Was bedeutet ein Rechtsruck für die Wirtschaft in Sachsen?
31. August 2024Dresden ist stolz auf seine Geschichte, seine zahlreichen Barockbauten wie die Frauenkirche oder das Palais im Großen Garten, seine einzigartige Kunstsammlung und die herrlichen Aussichten. Doch es gibt auch Ausblicke in der Hauptstadt Sachsens, die zumindest in den Augen einiger Investoren wenig ansprechend sind.
Sachsen und Thüringen liegen im ehemals sozialistischen Osten Deutschlands. Am 1. September wird in beiden Bundesländern ein neuer Landtag gewählt. Nur drei Wochen später gehen auch die Wähler in Brandenburg, einem weiteren ostdeutschen Bundesland, an die Urnen. Die Region steht am Scheideweg und Unternehmer warten mit angehaltenem Atem, was passieren wird.
Grund dafür ist der Aufstieg der rechten Parteien, insbesondere der Alternative für Deutschland (AfD). Bei den Wahlen zum Europäischen Parlament im Juni belegte die rechtspopulistische Partei in Deutschland den zweiten Platz und lag damit vor allen drei Parteien der Regierungskoalition.
Die AfD profiliert sich als einwanderungsfeindliche Partei, die den Euro verlassen will und die Auflösung der Europäischen Union fordert. Auf ihren Wahlplakaten verspricht sie unter anderem kostenloses Schulessen und geringere Kosten für die Pflege älterer und bedürftiger Menschen. Ihr Plan für Migranten lautet "Abschiebungen, Abschiebungen, Abschiebungen". Ganz klar ist jedoch noch nicht, wer damit gemeint ist: Vorwiegend Geflüchtete oder alle Neuankömmlinge? Am Wahltag wird die Partei in Ostdeutschland vermutlich Zugewinne verzeichnen können. Einige Umfragen gehen von bis zu 30 Prozent der Stimmen aus.
Arbeitgeber und Gewerkschafter schlagen Alarm
Fragt man Menschen auf der Straße, ob sie sich Sorgen über einen Rechtsruck bei den Wahlen machen, muss man häufig erst mit einigen Sekunden Schweigen rechnen. Viele zögern und überlegen, was sie sagen sollen.
Fragt man Arbeitgeber oder Gewerkschafter, kommt die Antwort schneller. "Wir haben ein zunehmendes Problem mit Rechtsextremismus", sagt Markus Schlimbach, Vorsitzender des Bezirks Sachsen des Deutschen Gewerkschaftsbundes (DGB).
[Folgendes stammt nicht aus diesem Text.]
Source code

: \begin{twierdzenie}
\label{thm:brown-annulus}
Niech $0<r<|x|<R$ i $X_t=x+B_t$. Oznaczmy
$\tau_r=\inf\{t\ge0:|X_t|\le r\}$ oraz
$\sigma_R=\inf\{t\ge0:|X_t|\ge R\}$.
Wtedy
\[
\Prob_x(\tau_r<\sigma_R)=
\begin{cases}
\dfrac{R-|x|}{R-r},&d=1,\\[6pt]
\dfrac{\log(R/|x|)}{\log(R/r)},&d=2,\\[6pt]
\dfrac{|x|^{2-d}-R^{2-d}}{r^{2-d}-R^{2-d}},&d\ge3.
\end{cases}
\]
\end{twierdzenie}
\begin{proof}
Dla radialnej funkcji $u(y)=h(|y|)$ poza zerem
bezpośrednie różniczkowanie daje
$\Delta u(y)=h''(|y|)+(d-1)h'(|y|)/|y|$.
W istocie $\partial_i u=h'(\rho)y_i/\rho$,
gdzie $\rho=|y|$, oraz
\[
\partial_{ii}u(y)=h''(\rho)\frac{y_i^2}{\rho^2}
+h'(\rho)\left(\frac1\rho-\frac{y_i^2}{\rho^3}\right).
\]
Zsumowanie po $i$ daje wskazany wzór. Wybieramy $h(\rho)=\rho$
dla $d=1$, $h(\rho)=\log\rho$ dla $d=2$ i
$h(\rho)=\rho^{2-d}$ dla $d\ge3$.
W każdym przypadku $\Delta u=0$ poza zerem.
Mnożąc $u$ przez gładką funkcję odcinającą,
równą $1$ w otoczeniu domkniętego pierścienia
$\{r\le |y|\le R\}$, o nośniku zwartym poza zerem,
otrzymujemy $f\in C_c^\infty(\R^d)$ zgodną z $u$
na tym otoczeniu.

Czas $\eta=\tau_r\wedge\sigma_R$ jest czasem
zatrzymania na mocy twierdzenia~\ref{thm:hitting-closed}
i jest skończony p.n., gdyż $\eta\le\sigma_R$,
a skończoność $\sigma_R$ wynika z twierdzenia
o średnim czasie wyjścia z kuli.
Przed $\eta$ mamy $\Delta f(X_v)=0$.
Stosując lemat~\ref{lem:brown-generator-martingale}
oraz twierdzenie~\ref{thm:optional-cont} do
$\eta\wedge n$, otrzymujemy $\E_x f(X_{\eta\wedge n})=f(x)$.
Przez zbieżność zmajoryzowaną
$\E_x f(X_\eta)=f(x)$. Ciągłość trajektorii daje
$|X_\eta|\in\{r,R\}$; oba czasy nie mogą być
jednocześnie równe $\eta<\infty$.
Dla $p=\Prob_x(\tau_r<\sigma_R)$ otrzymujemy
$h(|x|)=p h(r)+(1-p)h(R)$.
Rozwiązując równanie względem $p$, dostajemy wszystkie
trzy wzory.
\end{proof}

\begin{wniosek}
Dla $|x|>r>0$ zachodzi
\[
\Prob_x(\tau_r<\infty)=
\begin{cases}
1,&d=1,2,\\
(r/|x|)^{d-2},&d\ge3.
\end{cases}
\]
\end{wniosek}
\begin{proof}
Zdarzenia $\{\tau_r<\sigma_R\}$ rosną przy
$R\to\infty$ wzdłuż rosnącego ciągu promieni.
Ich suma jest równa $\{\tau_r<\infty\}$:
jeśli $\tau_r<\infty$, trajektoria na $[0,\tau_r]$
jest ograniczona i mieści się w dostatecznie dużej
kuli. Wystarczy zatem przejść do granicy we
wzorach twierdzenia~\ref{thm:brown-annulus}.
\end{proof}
Mit rund 250.000 Mitgliedern repräsentiert die Gewerkschaft etwa 16 Prozent der Arbeitnehmerinnen und Arbeitnehmer des Bundeslandes.
"Diese Ablehnung von allem Fremden ist wirklich ein Problem, das sich in Sachsen in den vergangenen Jahren immer mehr aufgebaut hat", berichtet er im Gespräch mit der DW und weist darauf hin, dass Sachsen paradoxerweise gleichzeitig stark davon abhängig ist, seine Produkte global zu vermarkten.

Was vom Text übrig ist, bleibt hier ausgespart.